Philippine travel firms look to China, Taiwan to fill HK gap

THE PHILIPPINES is courting China and Taiwan more aggressively as it seeks to recover from the nearly two-year-old travel ban issued by the Hong Kong government.

A resorts operator in the Visayas, who did not want to be named, said it was targeting group and FIT buyers in China and Taiwan to fill the gap left by a diminishing Hong Kong market, which used to comprise 30 per cent of its total business.

The company is emphasising to the Chinese and Taiwanese markets that the Philippines is a safe destination, especially with additional security measures in place, such as the creation of the Philippine National Police Crisis Action Force.

A Manila travel company, which also requested anonymity, said a positive development is the relaxation of visa policies later this year, which will allow senior citizens to stay in the Philippines for six months while giving them certain discount privileges.
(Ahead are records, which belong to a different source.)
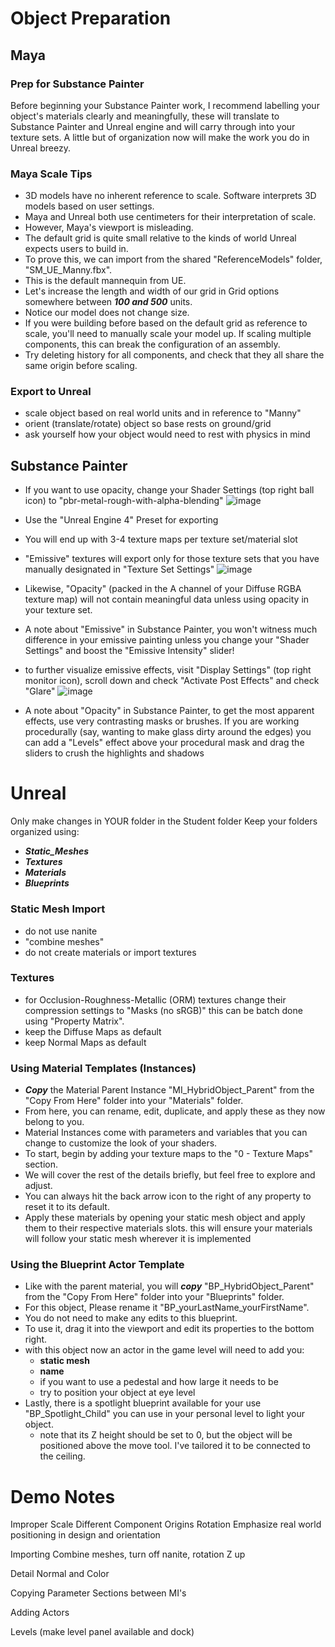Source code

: # Object Preparation

## Maya

### Prep for Substance Painter
Before beginning your Substance Painter work, I recommend labelling your object's materials clearly and meaningfully, these will translate to Substance Painter and Unreal engine and will carry through into your texture sets. A little but of organization now will make the work you do in Unreal breezy.

### Maya Scale Tips
- 3D models have no inherent reference to scale. Software interprets 3D models based on user settings.
- Maya and Unreal both use centimeters for their interpretation of scale.
- However, Maya's viewport is misleading.
- The default grid is quite small relative to the kinds of world Unreal expects users to build in. 
- To prove this, we can import from the shared "ReferenceModels" folder, "SM_UE_Manny.fbx".
- This is the default mannequin from UE.
- Let's increase the length and width of our grid in Grid options somewhere between ***100 and 500*** units.
- Notice our model does not change size.
- If you were building before based on the default grid as reference to scale, you'll need to manually scale your model up.
  If scaling multiple components, this can break the configuration of an assembly. 
- Try deleting history for all components, and check that they all share the same origin before scaling.

### Export to Unreal 
- scale object based on real world units and in reference to "Manny"
- orient (translate/rotate) object so base rests on ground/grid
- ask yourself how your object would need to rest with physics in mind

## Substance Painter
- If you want to use opacity, change your Shader Settings (top right ball icon) to "pbr-metal-rough-with-alpha-blending" ![image](https://github.com/alexgossalexgoss/Summer2024_RPI/assets/122226156/a16ecf09-a63a-49e3-945b-5f0b616f4e7d)
- Use the "Unreal Engine 4" Preset for exporting
- You will end up with 3-4 texture maps per texture set/material slot
- "Emissive" textures will export only for those texture sets that you have manually designated in "Texture Set Settings" ![image](https://github.com/alexgossalexgoss/Summer2024_RPI/assets/122226156/125384d3-5c86-4709-a7db-d5604fc3f07e)
- Likewise, "Opacity" (packed in the A channel of your Diffuse RGBA texture map) will not contain meaningful data unless using opacity in your texture set.
- A note about "Emissive" in Substance Painter, you won't witness much difference in your emissive painting unless you change your "Shader Settings" and boost the "Emissive Intensity" slider!
- to further visualize emissive effects, visit "Display Settings" (top right monitor icon), scroll down and check "Activate Post Effects" and check "Glare" ![image](https://github.com/alexgossalexgoss/Summer2024_RPI/assets/122226156/3cd25a90-9f87-4c9d-9aff-899111454af0)

- A note about "Opacity" in Substance Painter, to get the most apparent effects, use very contrasting masks or brushes. If you are working procedurally (say, wanting to make glass dirty around the edges) you can add a "Levels" effect above your procedural mask and drag the sliders to crush the highlights and shadows
# Unreal

Only make changes in YOUR folder in the Student folder
Keep your folders organized using: 
- ***Static_Meshes***
- ***Textures***
- ***Materials***
- ***Blueprints***
### Static Mesh Import
- do not use nanite
- "combine meshes"
- do not create materials or import textures
### Textures
- for Occlusion-Roughness-Metallic (ORM) textures change their compression settings to "Masks (no sRGB)" this can be batch done using "Property Matrix".
- keep the Diffuse Maps as default
- keep Normal Maps as default
### Using Material Templates (Instances)
- ***Copy*** the Material Parent Instance "MI_HybridObject_Parent" from the "Copy From Here" folder into your "Materials" folder.
- From here, you can rename, edit, duplicate, and apply these as they now belong to you.
- Material Instances come with parameters and variables that you can change to customize the look of your shaders.
- To start, begin by adding your texture maps to the "0 - Texture Maps" section.
- We will cover the rest of the details briefly, but feel free to explore and adjust.
- You can always hit the back arrow icon to the right of any property to reset it to its default.
- Apply these materials by opening your static mesh object and apply them to their respective materials slots. this will ensure your materials will follow your static mesh wherever it is implemented
### Using the Blueprint Actor Template
- Like with the parent material, you will ***copy*** "BP_HybridObject_Parent" from the "Copy From Here" folder into your "Blueprints" folder.
- For this object, Please rename it "BP_yourLastName_yourFirstName".
- You do not need to make any edits to this blueprint.
- To use it, drag it into the viewport and edit its properties to the bottom right.
- with this object now an actor in the game level will need to add you:
	- **static mesh**
	- **name**
	- if you want to use a pedestal and how large it needs to be
	- try to position your object at eye level
- Lastly, there is a spotlight blueprint available for your use "BP_Spotlight_Child" you can use in your personal level to light your object.
	- note that its Z height should be set to 0, but the object will be positioned above the move tool. I've tailored it to be connected to the ceiling.


# Demo Notes

Improper Scale
Different Component Origins
Rotation
Emphasize real world positioning in design and orientation

Importing
Combine meshes, turn off nanite, rotation Z up

Detail Normal and Color

Copying Parameter Sections between MI's

Adding Actors

Levels (make level panel available and dock)
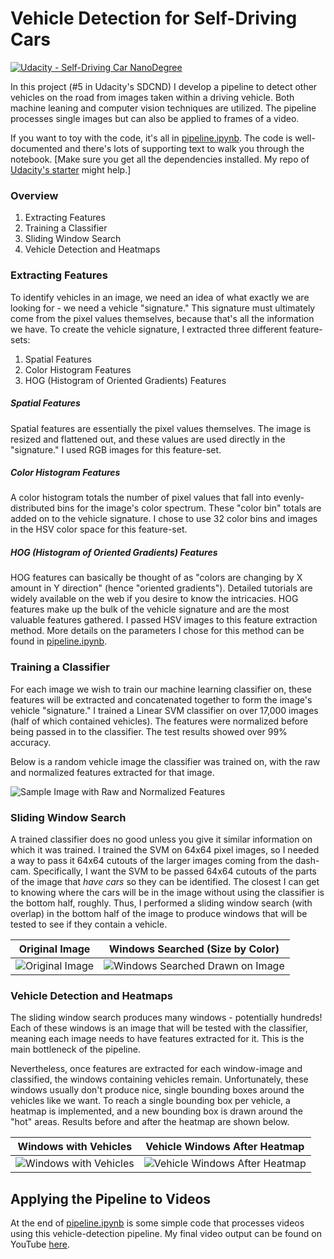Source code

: # Vehicle Detection for Self-Driving Cars

[![Udacity - Self-Driving Car NanoDegree](https://s3.amazonaws.com/udacity-sdc/github/shield-carnd.svg)](http://www.udacity.com/drive)

In this project (#5 in Udacity's SDCND) I develop a pipeline to detect other vehicles on the road from images taken within a driving vehicle. Both machine leaning and computer vision techniques are utilized. The pipeline processes single images but can also be applied to frames of a video.

If you want to toy with the code, it's all in [pipeline.ipynb](https://github.com/SealedSaint/CarND-Term1-P5/blob/master/pipeline.ipynb). The code is well-documented and there's lots of supporting text to walk you through the notebook. [Make sure you get all the dependencies installed. My repo of [Udacity's starter](https://github.com/SealedSaint/CarND-Term1-Starter) might help.] 

### Overview

1. Extracting Features
2. Training a Classifier
3. Sliding Window Search
4. Vehicle Detection and Heatmaps

### Extracting Features

To identify vehicles in an image, we need an idea of what exactly we are looking for - we need a vehicle "signature." This signature must ultimately come from the pixel values themselves, because that's all the information we have. To create the vehicle signature, I extracted three different feature-sets:

1. Spatial Features
2. Color Histogram Features
3. HOG (Histogram of Oriented Gradients) Features

##### Spatial Features

Spatial features are essentially the pixel values themselves. The image is resized and flattened out, and these values are used directly in the "signature." I used RGB images for this feature-set.

##### Color Histogram Features

A color histogram totals the number of pixel values that fall into evenly-distributed bins for the image's color spectrum. These "color bin" totals are added on to the vehicle signature. I chose to use 32 color bins and images in the HSV color space for this feature-set.

##### HOG (Histogram of Oriented Gradients) Features

HOG features can basically be thought of as "colors are changing by X amount in Y direction" (hence "oriented gradients"). Detailed tutorials are widely available on the web if you desire to know the intricacies. HOG features make up the bulk of the vehicle signature and are the most valuable features gathered. I passed HSV images to this feature extraction method. More details on the parameters I chose for this method can be found in [pipeline.ipynb](https://github.com/SealedSaint/CarND-Term1-P5/blob/master/pipeline.ipynb).

### Training a Classifier

For each image we wish to train our machine learning classifier on, these features will be extracted and concatenated together to form the image's vehicle "signature." I trained a Linear SVM classifier on over 17,000 images (half of which contained vehicles). The features were normalized before being passed in to the classifier. The test results showed over 99% accuracy.

Below is a random vehicle image the classifier was trained on, with the raw and normalized features extracted for that image.

![Sample Image with Raw and Normalized Features](https://github.com/SealedSaint/CarND-Term1-P5/blob/master/example_images/Raw_and_Normalized_Features.png)

### Sliding Window Search

A trained classifier does no good unless you give it similar information on which it was trained. I trained the SVM on 64x64 pixel images, so I needed a way to pass it 64x64 cutouts of the larger images coming from the dash-cam. Specifically, I want the SVM to be passed 64x64 cutouts of the parts of the image that *have cars* so they can be identified. The closest I can get to knowing where the cars will be in the image without using the classifier is the bottom half, roughly. Thus, I performed a sliding window search (with overlap) in the bottom half of the image to produce windows that will be tested to see if they contain a vehicle. 

Original Image | Windows Searched (Size by Color)
:---: | :---:
![Original Image](https://github.com/SealedSaint/CarND-Term1-P5/blob/master/test_images/test5.jpg) | ![Windows Searched Drawn on Image](https://github.com/SealedSaint/CarND-Term1-P5/blob/master/example_images/windows_drawn_test5.jpg)

### Vehicle Detection and Heatmaps

The sliding window search produces many windows - potentially hundreds! Each of these windows is an image that will be tested with the classifier, meaning each image needs to have features extracted for it. This is the main bottleneck of the pipeline.

Nevertheless, once features are extracted for each window-image and classified, the windows containing vehicles remain. Unfortunately, these windows usually don't produce nice, single bounding boxes around the vehicles like we want. To reach a single bounding box per vehicle, a heatmap is implemented, and a new bounding box is drawn around the "hot" areas. Results before and after the heatmap are shown below.

Windows with Vehicles | Vehicle Windows After Heatmap
:---: | :---:
![Windows with Vehicles](https://github.com/SealedSaint/CarND-Term1-P5/blob/master/example_images/good_windows.jpg) | ![Vehicle Windows After Heatmap](https://github.com/SealedSaint/CarND-Term1-P5/blob/master/example_images/found_cars.jpg)

## Applying the Pipeline to Videos

At the end of [pipeline.ipynb](https://github.com/SealedSaint/CarND-Term1-P5/blob/master/pipeline.ipynb) is some simple code that processes videos using this vehicle-detection pipeline. My final video output can be found on YouTube [here](https://www.youtube.com/watch?v=cFNJqk6LXj4).
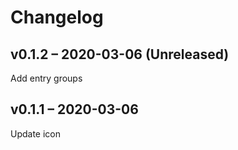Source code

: # Changelog

## v0.1.2 – 2020-03-06 (Unreleased)

Add entry groups

## v0.1.1 – 2020-03-06

Update icon
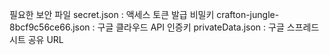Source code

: 필요한 보안 파일 
secret.json : 액세스 토큰 발급 비밀키 
crafton-jungle-8bcf9c56ce66.json : 구글 클라우드 API 인증키
privateData.json : 구글 스프레드 시트 공유 URL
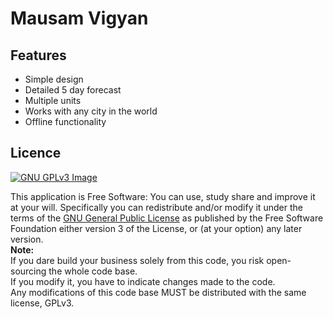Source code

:# Mausam Vigyan

## Features
* Simple design
* Detailed 5 day forecast
* Multiple units
* Works with any city in the world
* Offline functionality


## Licence
[![GNU GPLv3 Image](https://www.gnu.org/graphics/gplv3-127x51.png)](http://www.gnu.org/licenses/gpl-3.0.en.html)  

This application is Free Software: You can use, study share and improve it at your
will. Specifically you can redistribute and/or modify it under the terms of the
[GNU General Public License](https://www.gnu.org/licenses/gpl.html) as
published by the Free Software Foundation either version 3 of the License, or
(at your option) any later version.<br>
<B>Note:</b><br>
If you dare build your business solely from this code, you risk open-sourcing the whole code base.<br>
If you modify it, you have to indicate changes made to the code.<br>
Any modifications of this code base MUST be distributed with the same license, GPLv3.
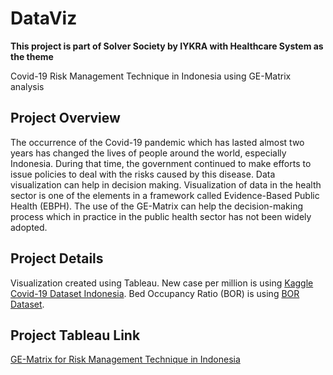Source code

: # DataViz
**This project is part of Solver Society by IYKRA with Healthcare System as the theme**

Covid-19 Risk Management Technique in Indonesia using GE-Matrix analysis
## Project Overview
The occurrence of the Covid-19 pandemic which has lasted almost two years has changed the lives of people around the world, especially Indonesia. During that time, the government continued to make efforts to issue policies to deal with the risks caused by this disease. Data visualization can help in decision making. Visualization of data in the health sector is one of the elements in a framework called Evidence-Based Public Health (EBPH). The use of the GE-Matrix can help the decision-making process which in practice in the public health sector has not been widely adopted.

## Project Details
Visualization created using Tableau. New case per million is using [Kaggle Covid-19 Dataset Indonesia](https://www.kaggle.com/hendratno/covid19-indonesia?select=covid_19_indonesia_time_series_all.csv). Bed Occupancy Ratio (BOR) is using [BOR Dataset](https://databoks.katadata.co.id/datapublish/2021/08/02/bor-rumah-sakit-covid-19-di-17-provinsi-lebih-dari-60-mana-saja).

## Project Tableau Link
[GE-Matrix for Risk Management Technique in Indonesia](https://public.tableau.com/app/profile/nisrina7736/viz/GE-ninebox-Matrix/GE-MatrixforCovid-19RiskManagementfor34ProvinceinIndonesia?publish=yes)

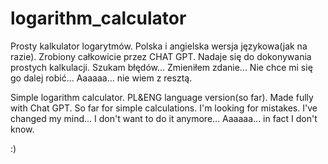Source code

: # logarithm_calculator
Prosty kalkulator logarytmów. Polska i angielska wersja językowa(jak na razie). Zrobiony całkowicie przez CHAT GPT. Nadaje się do dokonywania prostych kalkulacji. Szukam błędów... Zmieniłem zdanie... Nie chce mi się go dalej robić... Aaaaaa... nie wiem z resztą.

Simple logarithm calculator. PL&ENG language version(so far). Made fully with Chat GPT. So far for simple calculations. I'm looking for mistakes. I've changed my mind... I don't want to do it anymore... Aaaaaa... in fact I don't know.

:)
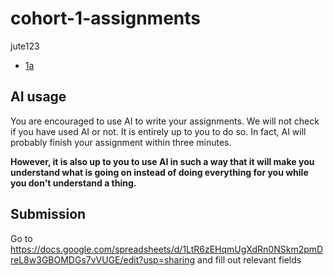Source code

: # cohort-1-assignments
jute123

- [1a](./1a)

## AI usage

You are encouraged to use AI to write your assignments. We will not check if you have used AI or not. It is entirely up to you to do so. In fact, AI will probably finish your assignment within three minutes.

**However, it is also up to you to use AI in such a way that it will make you understand what is going on instead of doing everything for you while you don't understand a thing.**

## Submission

Go to https://docs.google.com/spreadsheets/d/1LtR6zEHqmUgXdRn0NSkm2pmDreL8w3GBOMDGs7vVUGE/edit?usp=sharing and fill out relevant fields
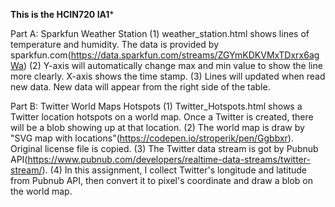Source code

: **********This is the HCIN720 IA1***********

Part A: Sparkfun Weather Station
(1) weather_station.html shows lines of temperature and humidity. The data is provided by sparkfun.com(https://data.sparkfun.com/streams/ZGYmKDKVMxTDxrx6agWa)
(2) Y-axis will automatically change max and min value to show the line more clearly. X-axis shows the time stamp.
(3) Lines will updated when read new data. New data will appear from the right side of the table.

Part B: Twitter World Maps Hotspots
(1) Twitter_Hotspots.html shows a Twitter location hotspots on a world map. Once a Twitter is created, there will be a blob showing up at that location.
(2) The world map is draw by "SVG map with locations"(https://codepen.io/stroperik/pen/Ggbbxr). Original license file is copied.
(3) The Twitter data stream is got by Pubnub API(https://www.pubnub.com/developers/realtime-data-streams/twitter-stream/).
(4) In this assignment, I collect Twitter's longitude and latitude from Pubnub API, then convert it to pixel's coordinate and draw a blob on the world map.
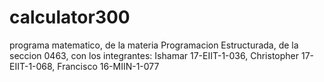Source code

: # calculator300
programa matematico, de la materia Programacion Estructurada, de la seccion 0463, con los integrantes: Ishamar 17-EIIT-1-036, Christopher 17-EIIT-1-068, Francisco 16-MIIN-1-077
Another welcome move is the extension of visa-free stays for tourists from 166 countries, including China and Taiwan, from 21 days to 30 days.

Still, the Philippines’ blacklist status continues to be a challenge for travel experts hoping to sell the destination.

Ken Chang, vice president, Associated Tours Hong Kong, and honorary secretary/treasurer, Hong Kong Association of Travel Agents, said leisure traffic had dropped by 30 to 40 per cent following the incident.

“Insurance companies also refuse to cover any form of travel to the Philippines because of the travel advisory,” he added.